BookCamp Vancouver 2009 Wrapup

BookCamp Vancouver 2009The atmosphere at this weekend’s excellent BookCamp Vancouver 2009 was quite different than other unconferences I’ve attended in the past. For one thing, people there were taking notes using pencil and paper. And unlike other unconferences, there was an absence of laptops, cameras, and ubiquitous social media coverage; even the #bcvan09 hashtag traffic on Twitter was attenuated versus other unconferences I’ve attended.

If I were to summarize the tone of the conference in one word, that word would be ‘fear‘. The publishing world is rapidly approaching a crossroads, and it doesn’t seem like its inhabitants are any better prepared for the transition to digital media than their brethren in the music and movie industries. Sean Cranbury‘s session on digital rights management could have been about the music industry if you replaced the word ‘book’ with the word ‘song’ in the discussion. This is somewhat disturbing, since there have been numerous examples of what works and doesn’t work in digital media.

The concerns of publishers boil down to economics. Publishers are struggling to reconcile the costs of book production with consumers’ unwillingness to pay for content. Regardless of whether the content is delivered via the Internet, or as an electronic book, consumers are less and less willing to pay for content, much to publishers’ chagrin. For many attendees, I think the real shock came from comments by publishers on the time and costs associated with producing physical books:

  • Profit margins in the publishing industry are about 4%. For those of us from the software industry, 4% is an amazingly low number (software profitability runs around 30% depending on industry).
  • The timeline on book production, once a complete manuscript has been received from the author? A year and a half on average.
  • Book printing costs only account for about 20% of the cost of a book. This is surprising to many consumers who, judging by audience reactions at the conference, believe that physical production and distribution is a major component of the price of a book.
  • Author royalties comprise only 10% of the cost of a book, another fact that shocked the audience.

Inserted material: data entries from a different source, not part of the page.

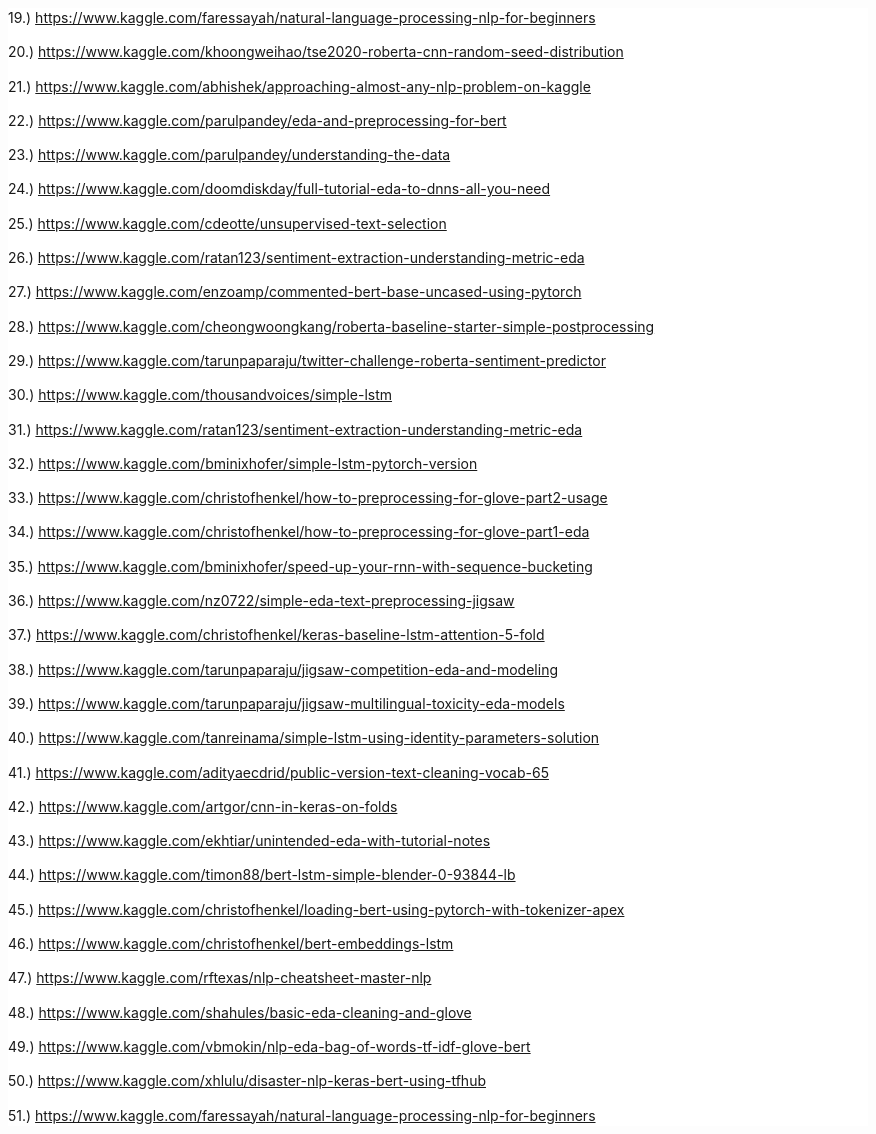 19.) https://www.kaggle.com/faressayah/natural-language-processing-nlp-for-beginners

20.) https://www.kaggle.com/khoongweihao/tse2020-roberta-cnn-random-seed-distribution

21.) https://www.kaggle.com/abhishek/approaching-almost-any-nlp-problem-on-kaggle

22.) https://www.kaggle.com/parulpandey/eda-and-preprocessing-for-bert

23.) https://www.kaggle.com/parulpandey/understanding-the-data

24.) https://www.kaggle.com/doomdiskday/full-tutorial-eda-to-dnns-all-you-need

25.) https://www.kaggle.com/cdeotte/unsupervised-text-selection

26.) https://www.kaggle.com/ratan123/sentiment-extraction-understanding-metric-eda

27.) https://www.kaggle.com/enzoamp/commented-bert-base-uncased-using-pytorch

28.) https://www.kaggle.com/cheongwoongkang/roberta-baseline-starter-simple-postprocessing

29.) https://www.kaggle.com/tarunpaparaju/twitter-challenge-roberta-sentiment-predictor

30.) https://www.kaggle.com/thousandvoices/simple-lstm

31.) https://www.kaggle.com/ratan123/sentiment-extraction-understanding-metric-eda

32.) https://www.kaggle.com/bminixhofer/simple-lstm-pytorch-version

33.) https://www.kaggle.com/christofhenkel/how-to-preprocessing-for-glove-part2-usage

34.) https://www.kaggle.com/christofhenkel/how-to-preprocessing-for-glove-part1-eda

35.) https://www.kaggle.com/bminixhofer/speed-up-your-rnn-with-sequence-bucketing

36.) https://www.kaggle.com/nz0722/simple-eda-text-preprocessing-jigsaw

37.) https://www.kaggle.com/christofhenkel/keras-baseline-lstm-attention-5-fold

38.) https://www.kaggle.com/tarunpaparaju/jigsaw-competition-eda-and-modeling

39.) https://www.kaggle.com/tarunpaparaju/jigsaw-multilingual-toxicity-eda-models

40.) https://www.kaggle.com/tanreinama/simple-lstm-using-identity-parameters-solution

41.) https://www.kaggle.com/adityaecdrid/public-version-text-cleaning-vocab-65

42.) https://www.kaggle.com/artgor/cnn-in-keras-on-folds

43.) https://www.kaggle.com/ekhtiar/unintended-eda-with-tutorial-notes

44.) https://www.kaggle.com/timon88/bert-lstm-simple-blender-0-93844-lb

45.) https://www.kaggle.com/christofhenkel/loading-bert-using-pytorch-with-tokenizer-apex

46.) https://www.kaggle.com/christofhenkel/bert-embeddings-lstm

47.) https://www.kaggle.com/rftexas/nlp-cheatsheet-master-nlp

48.) https://www.kaggle.com/shahules/basic-eda-cleaning-and-glove

49.) https://www.kaggle.com/vbmokin/nlp-eda-bag-of-words-tf-idf-glove-bert

50.) https://www.kaggle.com/xhlulu/disaster-nlp-keras-bert-using-tfhub

51.) https://www.kaggle.com/faressayah/natural-language-processing-nlp-for-beginners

The part I found most concerning: a professed lack of willingness on the part of publishers to experiment. Despite widespread agreement that technology publisher O’Reilly is leading the way in revolutionizing the publishing industry, few publishers professed a willingness to take a chance and undertake experiments of their own to determine how to chart a course through these new waters. It’s disappointing, especially when O’Reilly has already created many of the new models publishers might employ to stave off extinction, such as monetizing books through new formats (finely sliced content offered as PDFs, subscription-based reference libraries), and partnering with readers during the production process.

One conversation I had with a publisher highlighted the extent of the tunnel vision: the publisher admitted that they would not only be unwilling to accept any price cut when offering books in electronic form on devices such as the Kindle, but also that they weren’t even willing to try offering books in electronic form at all. If this attitude is widespread in the industry, the publishers’ fates are already sealed. The future of publishing may rely on a new breed of author-entrepreneurs adhering to the tenets of “lean publishing” to continue in their stead.

Don’t Write, Link!

Now that my book‘s done and available for sale on Amazon.com, I’m starting to consider how much (or how little) I might actually make off the book. Writing the book made me realize just how difficult writing a book can be even if it’s a technical book rather than a work of fiction. But for all my hard work, I was shocked to realize this week that I make more money selling my book through an Amazon Associates link than I make in royalties as author of the book! Whaaaaat?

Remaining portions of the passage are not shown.